The novel’s split, for me, comes as Emma and Apollo visit a restaurant to dine with one of Emma’s oldest friends. Described as a kind of gingerbread house in itself this meeting, ending in Emma’s labour, is the gateway from the family saga to the fantastical. As we move away from the restaurant down our new path Emma delivers the baby, a fantastical feat in itself, on a subway train. There’s a beautiful section as Apollo cradles baby Brian who is still contained in the amniotic sac and feels connected to past, present and future but in that second is also, somehow, outside of time. We have our first real incident with social media here;  it almost ruins the special moment, as the new family must be protected from the prying eyes and i-Phones of the rest of the commuters by a B-Boy troupe, who successfully avert the incident being splashed all over the media: “four black kids waving and smiling and looking gleeful… and generally speaking news outlets don’t find that sort of thing worth sharing”. This moment is also a comment on the delicate issue of institutionalised racism, which is another reoccurring theme, and one LaValle comments on often with an almost wry sense of humour.

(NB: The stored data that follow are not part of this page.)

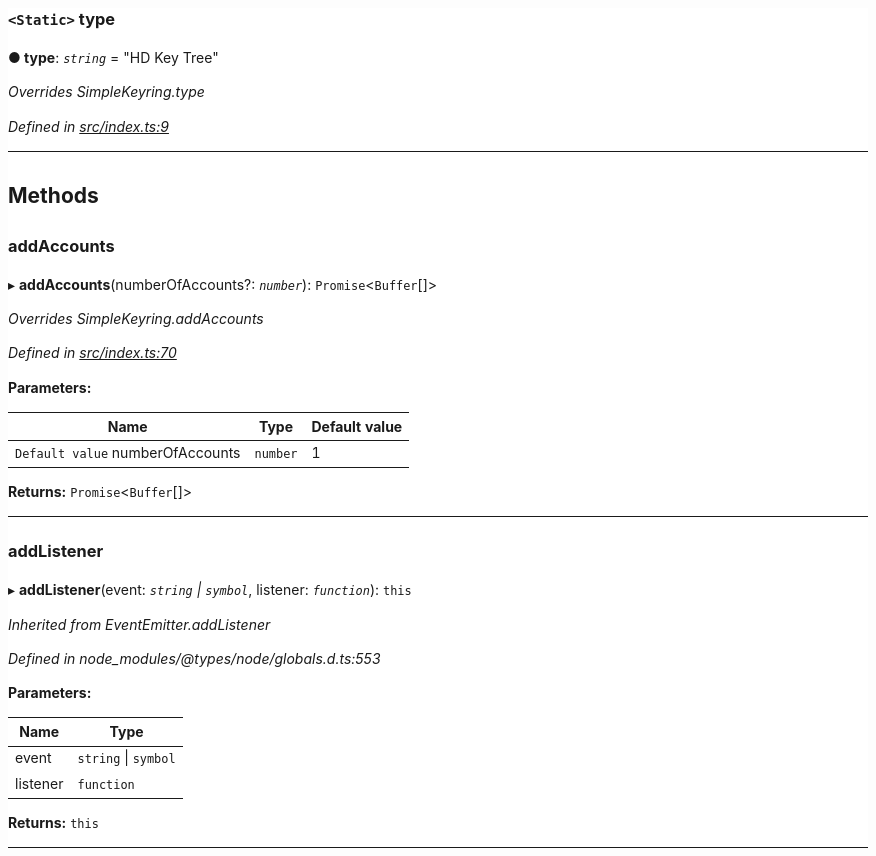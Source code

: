 <a id="type-1"></a>

### `<Static>` type

**● type**: _`string`_ = "HD Key Tree"

_Overrides SimpleKeyring.type_

_Defined in [src/index.ts:9](https://github.com/StylusFrost/fluree-hd-keyring/blob/ff68471/src/index.ts#L9)_

---

## Methods

<a id="addaccounts"></a>

### addAccounts

▸ **addAccounts**(numberOfAccounts?: _`number`_): `Promise`<`Buffer`[]>

_Overrides SimpleKeyring.addAccounts_

_Defined in [src/index.ts:70](https://github.com/StylusFrost/fluree-hd-keyring/blob/ff68471/src/index.ts#L70)_

**Parameters:**

| Name                             | Type     | Default value |
| -------------------------------- | -------- | ------------- |
| `Default value` numberOfAccounts | `number` | 1             |

**Returns:** `Promise`<`Buffer`[]>

---

<a id="addlistener"></a>

### addListener

▸ **addListener**(event: _`string` \| `symbol`_, listener: _`function`_): `this`

_Inherited from EventEmitter.addListener_

_Defined in node_modules/@types/node/globals.d.ts:553_

**Parameters:**

| Name     | Type                 |
| -------- | -------------------- |
| event    | `string` \| `symbol` |
| listener | `function`           |

**Returns:** `this`

---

From here on in, social media becomes an increasingly important part of The Changeling and the reader — alongside Apollo — is left questioning society’s obsession with social media and recording every detail of our lives. In one lengthy section social media trolls are likened to vampires, who traditionally we could keep out of our lives with locked doors but who now we’re almost inviting in as we share pictures of our families, check into locations and share times and dates of activities. It’s a sobering reminder of our online footprint which affects Emma and Apollo’s lives to the extreme and serves as a reminder to all about the monsters we’re potentially letting into our lives through the comfort of our computer screens.

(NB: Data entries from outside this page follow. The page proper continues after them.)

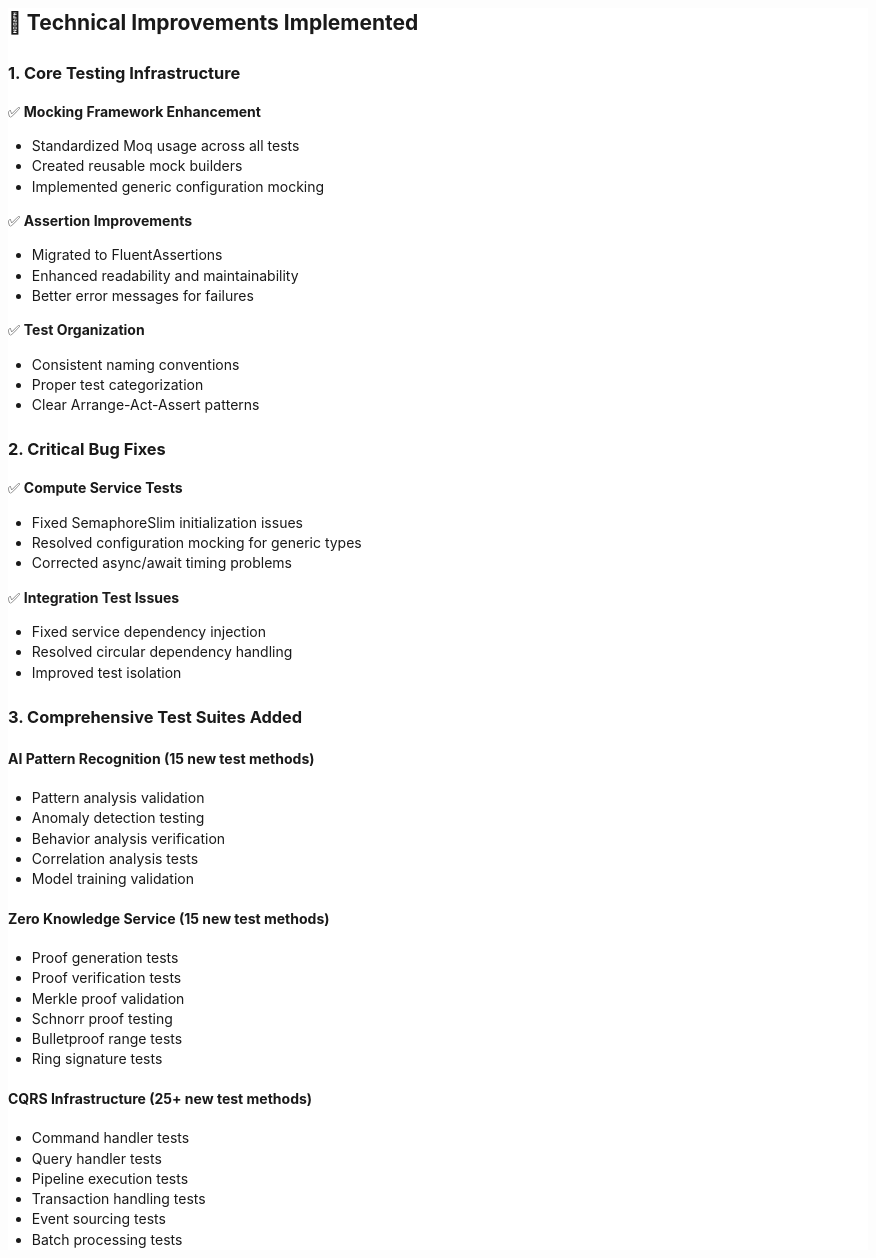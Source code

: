 ## 🔧 Technical Improvements Implemented

### 1. Core Testing Infrastructure
✅ **Mocking Framework Enhancement**
- Standardized Moq usage across all tests
- Created reusable mock builders
- Implemented generic configuration mocking

✅ **Assertion Improvements**
- Migrated to FluentAssertions
- Enhanced readability and maintainability
- Better error messages for failures

✅ **Test Organization**
- Consistent naming conventions
- Proper test categorization
- Clear Arrange-Act-Assert patterns

### 2. Critical Bug Fixes
✅ **Compute Service Tests**
- Fixed SemaphoreSlim initialization issues
- Resolved configuration mocking for generic types
- Corrected async/await timing problems

✅ **Integration Test Issues**
- Fixed service dependency injection
- Resolved circular dependency handling
- Improved test isolation

### 3. Comprehensive Test Suites Added

#### AI Pattern Recognition (15 new test methods)
- Pattern analysis validation
- Anomaly detection testing
- Behavior analysis verification
- Correlation analysis tests
- Model training validation

#### Zero Knowledge Service (15 new test methods)
- Proof generation tests
- Proof verification tests
- Merkle proof validation
- Schnorr proof testing
- Bulletproof range tests
- Ring signature tests

#### CQRS Infrastructure (25+ new test methods)
- Command handler tests
- Query handler tests
- Pipeline execution tests
- Transaction handling tests
- Event sourcing tests
- Batch processing tests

However this meditation on the perils of social media isn’t brought to us before we’re invited to watch as Apollo spends much of his time uploading hundreds of photos of Brian to his social media accounts. As Emma begins to suffer from post-partum depression and withdraws into herself, Brian spends time trying to be the perfect father such as his dad never was, and documenting the day-to-day development of his son. Apollo, distracted by parenthood and his perfect new child, is therefore not so responsive to Emma’s decline, at one time telling her to shut up and take a pill when she’s obviously suffering: “that’s the first time you took my light from me” says Emma later in the story. The summation of Emma’s failing mental health, and the beginning of the fairytalesque quest comes in a particularly harrowing scene where Emma does something so terrible we’re left reeling. Why wasn’t this prevented, we wonder, as Apollo does, forgetting the earlier indications and neglect of Emma’s needs.

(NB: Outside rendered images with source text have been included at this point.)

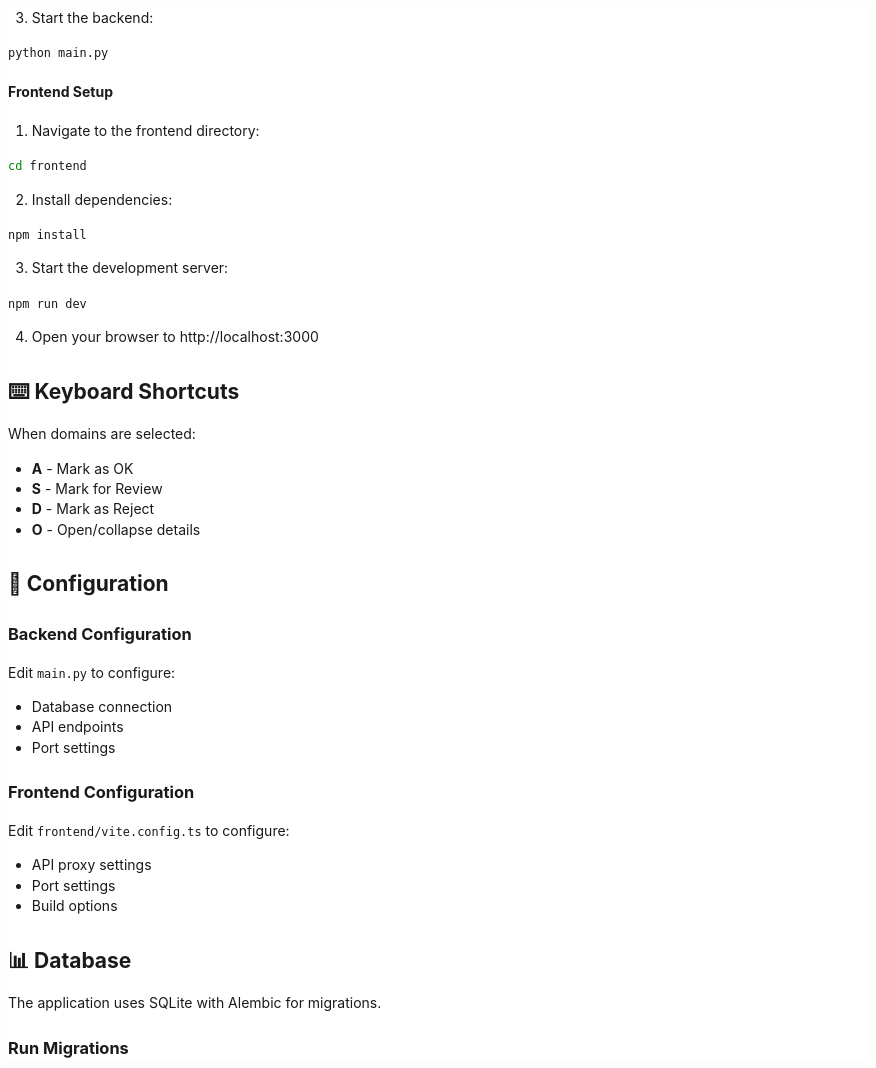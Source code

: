 3. Start the backend:
```bash
python main.py
```

#### Frontend Setup

1. Navigate to the frontend directory:
```bash
cd frontend
```

2. Install dependencies:
```bash
npm install
```

3. Start the development server:
```bash
npm run dev
```

4. Open your browser to http://localhost:3000

## ⌨️ Keyboard Shortcuts

When domains are selected:
- **A** - Mark as OK
- **S** - Mark for Review
- **D** - Mark as Reject
- **O** - Open/collapse details

## 🔧 Configuration

### Backend Configuration

Edit `main.py` to configure:
- Database connection
- API endpoints
- Port settings

### Frontend Configuration

Edit `frontend/vite.config.ts` to configure:
- API proxy settings
- Port settings
- Build options

## 📊 Database

The application uses SQLite with Alembic for migrations.

### Run Migrations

It takes Apollo a long while, and a stint on Rikers Island, to begin to process what Emma has done, and what starts as a journey to reap bloody revenge ends in the family’s redemption, by way of a skillful blend of fairy tales old and new that LaValle weaves with a masterful stroke. The Changeling takes us from the family home to an island in the centre of the East River inhabited entirely by witchy women and run by Cal (named, I suspect, for Callisto), to a cemetery, before depositing us in Little Norway — a haven of the old country, known for its folklore. It’s here that the family saga fully entwines with the fairytale to offer us a crescendo that although it’s shot through with the fantastical also works as a parable for the modern family, toxic masculinity, depression and social media oversharing.

The Changeling is a masterful work of modern family values and fears beautifully blended with the fairy tales whose innate job is to provide moral lessons. LaValle’s blending of tropes and genres rightly draw the comparisons I’ve seen to Haruki Murakami and perhaps more interestingly, Twin Peaks, and will earn The Changeling a very rightful place in the modern pantheon of fairy tales.